Ask John: What Exactly Makes Lyrical Nanoha More Adult Oriented?


Question:
I am a fan of the Magical Lyrical Nanoha series and I know it’s target is for teens to young adults but I would like to know what elements of the Nanoha series make it for an older male demographic. Fanservice is in anime targeted at younger males so that isn’t it. There are mahou shoujo series that defy the common conventions of what a mahou shoujo series are suppossed to entail, and those are for younger girls. What is it about Nanoha that makes it more for older audiences?


Answer:
Nanoha Takamichi was seemingly always destined to star in a magical girl anime for young adult male viewers rather than preadolescent girls because Nanoha first premiered as a minor supporting character in studio Discovery’s adult PC game Triangle Heart 3, which starred Nanoha’s older siblings, Kyoya & Miyuki. The 2004 Magical Girl Lyrical Nanoha television series was intended from the outset to be a series for male otaku rather than female children, evidenced in its development and original broadcast. The show was animated by Seven Arcs, a studio which has never produced any children’s anime, and directed by Akiyuki Shinbo, who has worked on but never directed any children’s anime. Furthermore, the series was broadcast after midnight rather than during prime-time or early on a weekend morning when children’s anime usually air.

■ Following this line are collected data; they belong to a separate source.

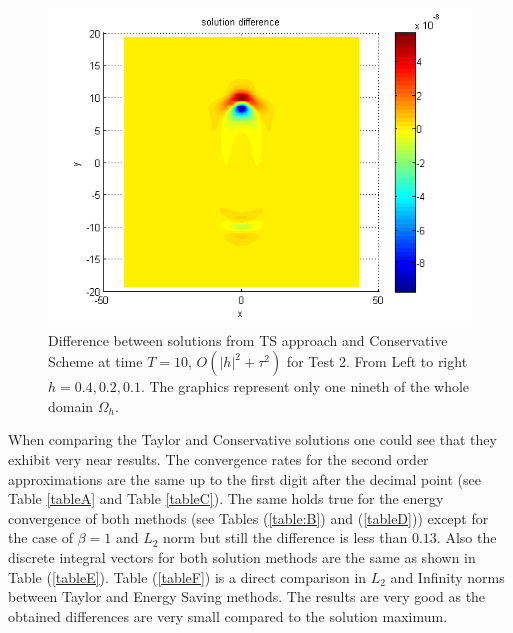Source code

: \documentclass[%
 aip,
cp,  %
 amsmath,amssymb,%
 reprint,%
]{revtex4-2}
\newcommand{\rf}[1]{(\ref{#1})}
\begin{document}
\begin{figure}[ht]
\begin{minipage}[b]{0.32\linewidth}
		\includegraphics[width=\linewidth]{figures/compare_128_bt1_c09_h010.png}		 
	\end{minipage}
\caption{Difference between solutions from TS approach and Conservative Scheme at time $T=10$, $O(|h|^2 + \tau^2)$ for Test 2. From Left to right $h=0.4, 0.2, 0.1$. The graphics represent only one nineth of the whole domain $\Omega_h$.}
\label{Test2_Diff}
\end{figure}

When comparing the Taylor and Conservative solutions one could see that they exhibit very near results. The convergence rates for the second order approximations are the same up to the first digit after the decimal point (see Table \ref{tableA} and Table \ref{tableC}). The same holds true for the energy convergence of both methods (see Tables \rf{table:B} and  \rf{tableD}) except for the case of $\beta = 1$ and $L_2$ norm but still the difference is less than $0.13$. Also the discrete integral vectors for both solution methods are the same as shown in Table \rf{tableE}. Table \rf{tableF} is a direct comparison in $L_2$ and Infinity norms between Taylor and Energy Saving methods. The results are very good as the obtained differences are very small compared to the solution maximum.
\end{document}
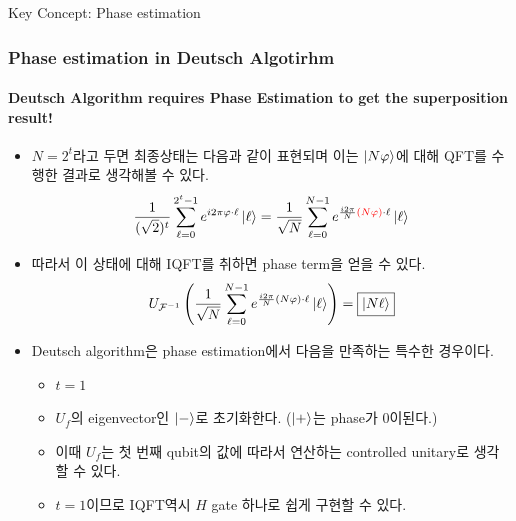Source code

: \documentclass[9pt]{beamer}
\begin{document}
\begin{section}{Key Concept: Phase estimation}
        \begin{frame}
            \frametitle{Phase estimation in Deutsch Algotirhm}
            \framesubtitle{Deutsch Algorithm requires Phase Estimation to get the superposition result!}
            \begin{itemize}
                \item $N=2^t$라고 두면 최종상태는 다음과 같이 표현되며 이는 $\ket{N \varphi}$에 대해 QFT를 수행한 결과로 생각해볼 수 있다.
                $$ \frac{1}{(\sqrt {2})^t} \sum^{2^t-1}_{\ell=0} e^{i2\pi \varphi \cdot \ell} \ket{\ell} = \frac{1}{\sqrt N} \sum^{N-1}_{\ell=0} e^{\frac{i2\pi}{N} {\color{red}(N\varphi)} \cdot \ell} \ket \ell$$ 
                \item 따라서 이 상태에 대해 IQFT를 취하면 phase term을 얻을 수 있다.
                $$U_{\mathcal F^{-1}}\left( \frac{1}{\sqrt N} \sum^{N-1}_{\ell=0} e^{\frac{i2\pi}{N} {(N\varphi)} \cdot \ell} \ket \ell \right) = \boxed{\ket{N\ell}}$$
                \item Deutsch algorithm은 phase estimation에서 다음을 만족하는 특수한 경우이다.
                \begin{itemize}
                    \item $t=1$
                    \item $U_f$의 eigenvector인 $\ket -$로 초기화한다. ($\ket +$는 phase가 0이된다.)
                    \item 이때 $U_f$는 첫 번째 qubit의 값에 따라서 연산하는 controlled unitary로 생각할 수 있다.
                    \item $t=1$이므로 IQFT역시 $H$ gate 하나로 쉽게 구현할 수 있다.
                \end{itemize}
                    
            \end{itemize}

        \end{frame}
    \end{section}
\end{document}
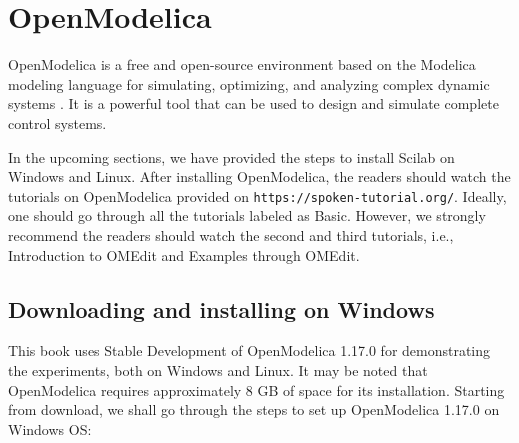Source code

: \begin{juliacode}
      \label{julia:test-firmware}
      
\end{juliacode}






\section{OpenModelica}
\label{sec:OpenModelica-start}
OpenModelica is a free and open-source environment based on the Modelica modeling language 
for simulating, optimizing, and analyzing complex dynamic systems \cite{om-ref}.
It is a powerful tool that can be used to design and simulate complete control systems. 

In the upcoming sections, we have provided the steps to install Scilab on Windows and Linux. 
After installing OpenModelica, the readers should watch the tutorials on OpenModelica provided on 
{\tt https://spoken-tutorial.org/}. Ideally, one should go through all the tutorials labeled as Basic. 
However, we strongly recommend the readers should watch the second and third tutorials, i.e., 
Introduction to OMEdit and Examples through OMEdit.


\subsection{Downloading and installing on Windows} \label{openmodelica-install-windows}
This book uses Stable Development of OpenModelica 1.17.0 for demonstrating 
the experiments, both on Windows and Linux. It may be noted that 
OpenModelica requires approximately 8 GB of space for its installation. 
Starting from download, we shall go through the steps to set up OpenModelica 
1.17.0 on Windows OS:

Two subtle elements distinguish Lyrical Nanoha from typical magical girl anime targeted at girls: the series’ tone, and more importantly, the presentation of its heroine. The Futari wa Precure television series predates Lyrical Nanoha by six months and introduced an unprecedented degree of fighting and violence into magical girl anime, but Lyrical Nanoha again evolved the action and violence in magical girl anime by giving it a more objective, scientific tone. Even in Pretty Cure, with its bruising hand-to-hand combat, the fighting and especially the magical beam attacks still had a personal, emotional undercurrent. The fighting was passionate. The beam attacks evoked and required the magical girls’ emotional engagement to perform. The magical battles in Lyrical Nanoha, however, feel more like magical gunfights. They’re not just painful; they seem deadly. And they’re far more objective and mechanical than the passionate fury of Pretty Cure. The action of Lyrical Nanoha feels like it borrows inspiration far more evidently from boy’s science-fiction and mecha anime than from traditional magical girl anime like Cutie Honey, Wedding Peach, and Sailor Moon.

The depiction of Nanoha Takamichi is also different in Lyrical Nanoha than the conventions of mahou shoujo anime. Traditional magical girl anime targeted at female children try to evoke viewer association. Traditional magical girl anime including Magical Emi, Creamy Mami, Minky Momo, Corrector Yui, Sailor Moon, Tokyo Mew Mew, Ojamajo Doremi, Card Captor Sakura, and countless others encourage young girls to identify with the anime heroines, imagine themselves in similar roles. These shows depict the heroines struggles with school, with friends, with neighborhood events in order to create lives that viewers can relate to. The Lyrical Nanoha anime, however, doesn’t try to create a similar empathy. Rather, Lyrical Nanoha tries to create sympathy. The Lyrical Nanoha anime depicts its protagonist with selective scenes and from a perspective that encourages viewers to feel for Nanoha Takamichi, love her, worry about her, but not necessarily want to be her or be like her. Typical magical girl anime for young girls, like Sailor Moon, Card Captor Sakura, and Ojamajo Doremi are directed from the protagonists’ perspective. Of course, the show’s perspective is omniscient, but it’s at a ground level, eye-to-eye with the heroines. Magical girl anime like Lyrical Nanoha and Senki Zesshou Symphogear are presented from a slightly more distant external, observatory perspective, the same perspective used for conventional otaku anime like Blood+, Full Metal Panic, Trigun, and Black Lagoon rather than the encouraging, engaged and participatory perspective of children’s and shounen anime like Naruto and One Piece.